Demandada por nuestra sociedad, tras cuatro décadas sumida en el ostracismo. Necesaria a todas luces, implícita al desarrollo humano. Pero condenada a su restricción, al cruzar en peligrosa osadía, de la libertad al libertinaje.

Quizás nos veamos superados por la era digital que nos ha tocado vivir. La mutación de nuestra mano, convertida en un móvil. Que nos conecta a las redes sociales, donde amparados en el cobarde seudónimo, uno suelta cera a diestro y siniestro. Faltaría más.

¿Puede extrapolarse a la calle? Desde luego. Si no estoy de acuerdo con la maniobra de ese coche, ahí mismo bajo la ventanilla para gritarle cuatro cosas.
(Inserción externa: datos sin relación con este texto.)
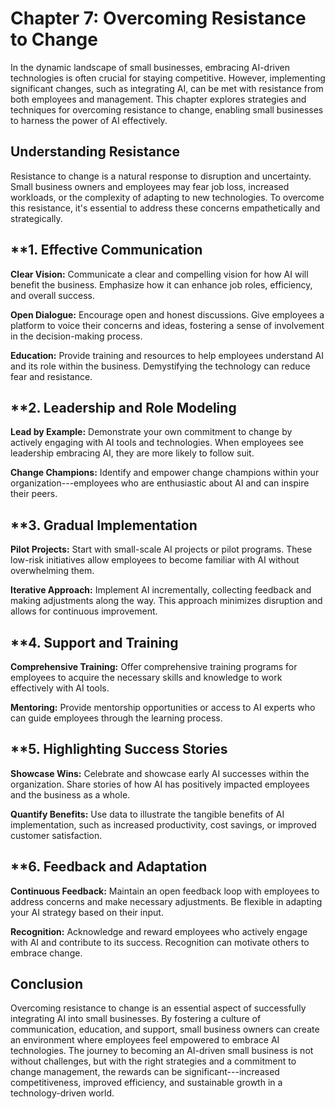 Chapter 7: Overcoming Resistance to Change
==========================================

In the dynamic landscape of small businesses, embracing AI-driven technologies is often crucial for staying competitive. However, implementing significant changes, such as integrating AI, can be met with resistance from both employees and management. This chapter explores strategies and techniques for overcoming resistance to change, enabling small businesses to harness the power of AI effectively.

**Understanding Resistance**
----------------------------

Resistance to change is a natural response to disruption and uncertainty. Small business owners and employees may fear job loss, increased workloads, or the complexity of adapting to new technologies. To overcome this resistance, it's essential to address these concerns empathetically and strategically.

\*\*1. **Effective Communication**
----------------------------------

**Clear Vision:** Communicate a clear and compelling vision for how AI will benefit the business. Emphasize how it can enhance job roles, efficiency, and overall success.

**Open Dialogue:** Encourage open and honest discussions. Give employees a platform to voice their concerns and ideas, fostering a sense of involvement in the decision-making process.

**Education:** Provide training and resources to help employees understand AI and its role within the business. Demystifying the technology can reduce fear and resistance.

\*\*2. **Leadership and Role Modeling**
---------------------------------------

**Lead by Example:** Demonstrate your own commitment to change by actively engaging with AI tools and technologies. When employees see leadership embracing AI, they are more likely to follow suit.

**Change Champions:** Identify and empower change champions within your organization---employees who are enthusiastic about AI and can inspire their peers.

\*\*3. **Gradual Implementation**
---------------------------------

**Pilot Projects:** Start with small-scale AI projects or pilot programs. These low-risk initiatives allow employees to become familiar with AI without overwhelming them.

**Iterative Approach:** Implement AI incrementally, collecting feedback and making adjustments along the way. This approach minimizes disruption and allows for continuous improvement.

\*\*4. **Support and Training**
-------------------------------

**Comprehensive Training:** Offer comprehensive training programs for employees to acquire the necessary skills and knowledge to work effectively with AI tools.

**Mentoring:** Provide mentorship opportunities or access to AI experts who can guide employees through the learning process.

\*\*5. **Highlighting Success Stories**
---------------------------------------

**Showcase Wins:** Celebrate and showcase early AI successes within the organization. Share stories of how AI has positively impacted employees and the business as a whole.

**Quantify Benefits:** Use data to illustrate the tangible benefits of AI implementation, such as increased productivity, cost savings, or improved customer satisfaction.

\*\*6. **Feedback and Adaptation**
----------------------------------

**Continuous Feedback:** Maintain an open feedback loop with employees to address concerns and make necessary adjustments. Be flexible in adapting your AI strategy based on their input.

**Recognition:** Acknowledge and reward employees who actively engage with AI and contribute to its success. Recognition can motivate others to embrace change.

**Conclusion**
--------------

Overcoming resistance to change is an essential aspect of successfully integrating AI into small businesses. By fostering a culture of communication, education, and support, small business owners can create an environment where employees feel empowered to embrace AI technologies. The journey to becoming an AI-driven small business is not without challenges, but with the right strategies and a commitment to change management, the rewards can be significant---increased competitiveness, improved efficiency, and sustainable growth in a technology-driven world.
Es mi libertad de expresión. ¿Y en el domicilio particular? Más que en ningún lado. La música a todo trapo y la bolsa de basura en la puerta. Mi bendita libertad de expresión. ¿Garabatos con espray en las fachadas? Que nadie ponga límites a la expresión del artista.

Ahora en Navidades viene en camino desbarrar contra los sentimientos religiosos, reclamando respeto, a cambio de soltar lindezas por la boca.

De la opinión al insulto. No hay nada de qué sorprenderse.